(Beginning of Record excerpts)
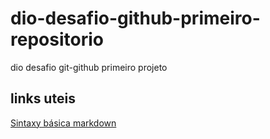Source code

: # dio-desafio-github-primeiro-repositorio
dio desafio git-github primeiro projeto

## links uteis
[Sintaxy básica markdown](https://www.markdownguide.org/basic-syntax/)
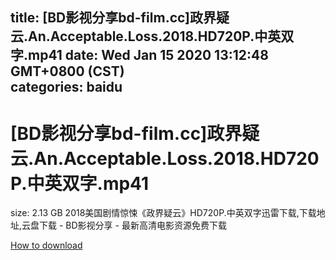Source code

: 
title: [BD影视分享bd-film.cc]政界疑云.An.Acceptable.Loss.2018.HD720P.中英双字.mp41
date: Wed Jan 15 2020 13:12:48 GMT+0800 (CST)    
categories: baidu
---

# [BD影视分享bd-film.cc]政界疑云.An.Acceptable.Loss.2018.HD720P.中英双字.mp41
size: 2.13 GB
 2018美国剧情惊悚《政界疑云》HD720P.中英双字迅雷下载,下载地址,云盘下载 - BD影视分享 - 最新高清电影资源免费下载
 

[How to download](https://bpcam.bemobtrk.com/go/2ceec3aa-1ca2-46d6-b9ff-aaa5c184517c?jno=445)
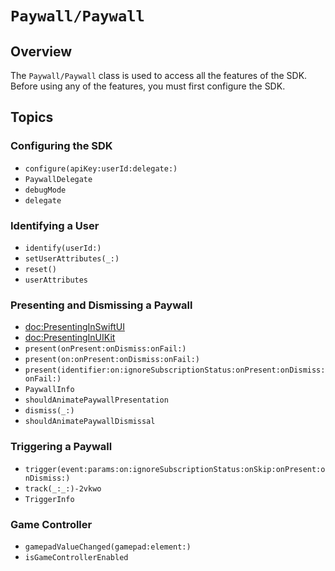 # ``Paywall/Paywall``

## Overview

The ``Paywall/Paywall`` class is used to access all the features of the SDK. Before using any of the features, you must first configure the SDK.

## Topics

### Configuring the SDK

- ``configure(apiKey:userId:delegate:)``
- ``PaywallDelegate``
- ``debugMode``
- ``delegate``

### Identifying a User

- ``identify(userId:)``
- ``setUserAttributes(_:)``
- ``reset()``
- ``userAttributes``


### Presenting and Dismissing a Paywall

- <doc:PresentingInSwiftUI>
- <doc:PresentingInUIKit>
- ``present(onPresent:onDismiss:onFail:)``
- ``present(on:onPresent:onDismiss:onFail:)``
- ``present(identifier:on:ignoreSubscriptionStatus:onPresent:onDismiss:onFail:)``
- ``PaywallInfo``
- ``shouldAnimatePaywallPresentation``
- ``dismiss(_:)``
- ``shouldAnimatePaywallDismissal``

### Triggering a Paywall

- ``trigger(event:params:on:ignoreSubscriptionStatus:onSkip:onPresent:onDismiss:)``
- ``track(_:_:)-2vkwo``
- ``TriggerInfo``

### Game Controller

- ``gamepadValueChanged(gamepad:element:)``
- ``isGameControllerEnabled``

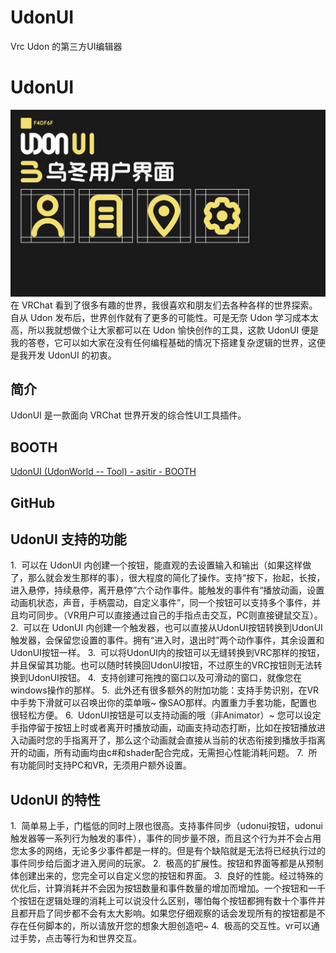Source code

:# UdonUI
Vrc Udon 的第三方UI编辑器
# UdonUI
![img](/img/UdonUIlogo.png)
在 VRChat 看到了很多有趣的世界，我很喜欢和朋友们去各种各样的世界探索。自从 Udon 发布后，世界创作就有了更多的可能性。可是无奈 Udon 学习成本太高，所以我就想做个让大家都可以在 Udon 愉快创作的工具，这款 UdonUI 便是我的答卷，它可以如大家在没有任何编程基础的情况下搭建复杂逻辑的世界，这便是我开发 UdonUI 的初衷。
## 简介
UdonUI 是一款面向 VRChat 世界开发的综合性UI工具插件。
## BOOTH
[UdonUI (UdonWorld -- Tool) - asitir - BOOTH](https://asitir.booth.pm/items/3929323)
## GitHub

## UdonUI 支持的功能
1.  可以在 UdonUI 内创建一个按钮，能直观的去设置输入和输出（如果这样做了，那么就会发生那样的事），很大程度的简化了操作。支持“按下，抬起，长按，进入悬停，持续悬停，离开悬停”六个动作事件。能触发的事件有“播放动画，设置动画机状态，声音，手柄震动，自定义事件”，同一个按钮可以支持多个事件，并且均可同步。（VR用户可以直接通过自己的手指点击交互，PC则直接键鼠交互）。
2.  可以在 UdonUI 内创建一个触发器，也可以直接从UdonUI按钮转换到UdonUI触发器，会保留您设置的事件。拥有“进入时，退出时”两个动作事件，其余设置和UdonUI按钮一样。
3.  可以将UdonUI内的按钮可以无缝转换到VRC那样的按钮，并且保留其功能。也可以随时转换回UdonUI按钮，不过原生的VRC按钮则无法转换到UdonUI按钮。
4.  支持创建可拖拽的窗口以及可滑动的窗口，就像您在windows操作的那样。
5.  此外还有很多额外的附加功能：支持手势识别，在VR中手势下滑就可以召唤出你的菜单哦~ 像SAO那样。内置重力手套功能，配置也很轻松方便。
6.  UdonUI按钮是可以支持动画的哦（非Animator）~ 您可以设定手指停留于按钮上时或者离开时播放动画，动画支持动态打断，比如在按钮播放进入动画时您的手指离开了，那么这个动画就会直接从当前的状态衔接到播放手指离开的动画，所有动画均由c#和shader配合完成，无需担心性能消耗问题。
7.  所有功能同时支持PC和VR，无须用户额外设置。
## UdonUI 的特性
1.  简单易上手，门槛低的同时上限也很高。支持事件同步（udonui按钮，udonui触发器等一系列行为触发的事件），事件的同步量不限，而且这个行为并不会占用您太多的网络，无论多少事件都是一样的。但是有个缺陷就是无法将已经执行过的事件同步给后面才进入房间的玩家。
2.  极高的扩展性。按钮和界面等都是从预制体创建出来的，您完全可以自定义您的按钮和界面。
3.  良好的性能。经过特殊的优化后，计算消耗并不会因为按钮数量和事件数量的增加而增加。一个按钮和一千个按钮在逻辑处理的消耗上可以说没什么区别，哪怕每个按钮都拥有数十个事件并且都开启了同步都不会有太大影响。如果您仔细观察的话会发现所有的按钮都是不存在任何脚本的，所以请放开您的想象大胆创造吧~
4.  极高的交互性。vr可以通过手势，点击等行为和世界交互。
(End of Record excerpts)
■ **What is needed**: All entries above should be returned exactly, apart from their pictures.

■ **Solution for this exercise**:
Source code

: # dio-desafio-github-primeiro-repositorio
dio desafio git-github primeiro projeto

## links uteis
[Sintaxy básica markdown](https://www.markdownguide.org/basic-syntax/)
Source code

: 
title: [BD影视分享bd-film.cc]政界疑云.An.Acceptable.Loss.2018.HD720P.中英双字.mp41
date: Wed Jan 15 2020 13:12:48 GMT+0800 (CST)    
categories: baidu
---

# [BD影视分享bd-film.cc]政界疑云.An.Acceptable.Loss.2018.HD720P.中英双字.mp41
size: 2.13 GB
 2018美国剧情惊悚《政界疑云》HD720P.中英双字迅雷下载,下载地址,云盘下载 - BD影视分享 - 最新高清电影资源免费下载
 

[How to download](https://bpcam.bemobtrk.com/go/2ceec3aa-1ca2-46d6-b9ff-aaa5c184517c?jno=445)
 # ``Paywall/Paywall``

## Overview

The ``Paywall/Paywall`` class is used to access all the features of the SDK. Before using any of the features, you must first configure the SDK.

## Topics

### Configuring the SDK

- ``configure(apiKey:userId:delegate:)``
- ``PaywallDelegate``
- ``debugMode``
- ``delegate``

### Identifying a User

- ``identify(userId:)``
- ``setUserAttributes(_:)``
- ``reset()``
- ``userAttributes``


### Presenting and Dismissing a Paywall

- <doc:PresentingInSwiftUI>
- <doc:PresentingInUIKit>
- ``present(onPresent:onDismiss:onFail:)``
- ``present(on:onPresent:onDismiss:onFail:)``
- ``present(identifier:on:ignoreSubscriptionStatus:onPresent:onDismiss:onFail:)``
- ``PaywallInfo``
- ``shouldAnimatePaywallPresentation``
- ``dismiss(_:)``
- ``shouldAnimatePaywallDismissal``

### Triggering a Paywall

- ``trigger(event:params:on:ignoreSubscriptionStatus:onSkip:onPresent:onDismiss:)``
- ``track(_:_:)-2vkwo``
- ``TriggerInfo``

### Game Controller

- ``gamepadValueChanged(gamepad:element:)``
- ``isGameControllerEnabled``

Source code

:# UdonUI
Vrc Udon 的第三方UI编辑器
# UdonUI
![img](/img/UdonUIlogo.png)
在 VRChat 看到了很多有趣的世界，我很喜欢和朋友们去各种各样的世界探索。自从 Udon 发布后，世界创作就有了更多的可能性。可是无奈 Udon 学习成本太高，所以我就想做个让大家都可以在 Udon 愉快创作的工具，这款 UdonUI 便是我的答卷，它可以如大家在没有任何编程基础的情况下搭建复杂逻辑的世界，这便是我开发 UdonUI 的初衷。
## 简介
UdonUI 是一款面向 VRChat 世界开发的综合性UI工具插件。
## BOOTH
[UdonUI (UdonWorld -- Tool) - asitir - BOOTH](https://asitir.booth.pm/items/3929323)
## GitHub

## UdonUI 支持的功能
1.  可以在 UdonUI 内创建一个按钮，能直观的去设置输入和输出（如果这样做了，那么就会发生那样的事），很大程度的简化了操作。支持“按下，抬起，长按，进入悬停，持续悬停，离开悬停”六个动作事件。能触发的事件有“播放动画，设置动画机状态，声音，手柄震动，自定义事件”，同一个按钮可以支持多个事件，并且均可同步。（VR用户可以直接通过自己的手指点击交互，PC则直接键鼠交互）。
2.  可以在 UdonUI 内创建一个触发器，也可以直接从UdonUI按钮转换到UdonUI触发器，会保留您设置的事件。拥有“进入时，退出时”两个动作事件，其余设置和UdonUI按钮一样。
3.  可以将UdonUI内的按钮可以无缝转换到VRC那样的按钮，并且保留其功能。也可以随时转换回UdonUI按钮，不过原生的VRC按钮则无法转换到UdonUI按钮。
4.  支持创建可拖拽的窗口以及可滑动的窗口，就像您在windows操作的那样。
5.  此外还有很多额外的附加功能：支持手势识别，在VR中手势下滑就可以召唤出你的菜单哦~ 像SAO那样。内置重力手套功能，配置也很轻松方便。
6.  UdonUI按钮是可以支持动画的哦（非Animator）~ 您可以设定手指停留于按钮上时或者离开时播放动画，动画支持动态打断，比如在按钮播放进入动画时您的手指离开了，那么这个动画就会直接从当前的状态衔接到播放手指离开的动画，所有动画均由c#和shader配合完成，无需担心性能消耗问题。
7.  所有功能同时支持PC和VR，无须用户额外设置。
## UdonUI 的特性
1.  简单易上手，门槛低的同时上限也很高。支持事件同步（udonui按钮，udonui触发器等一系列行为触发的事件），事件的同步量不限，而且这个行为并不会占用您太多的网络，无论多少事件都是一样的。但是有个缺陷就是无法将已经执行过的事件同步给后面才进入房间的玩家。
2.  极高的扩展性。按钮和界面等都是从预制体创建出来的，您完全可以自定义您的按钮和界面。
3.  良好的性能。经过特殊的优化后，计算消耗并不会因为按钮数量和事件数量的增加而增加。一个按钮和一千个按钮在逻辑处理的消耗上可以说没什么区别，哪怕每个按钮都拥有数十个事件并且都开启了同步都不会有太大影响。如果您仔细观察的话会发现所有的按钮都是不存在任何脚本的，所以请放开您的想象大胆创造吧~
4.  极高的交互性。vr可以通过手势，点击等行为和世界交互。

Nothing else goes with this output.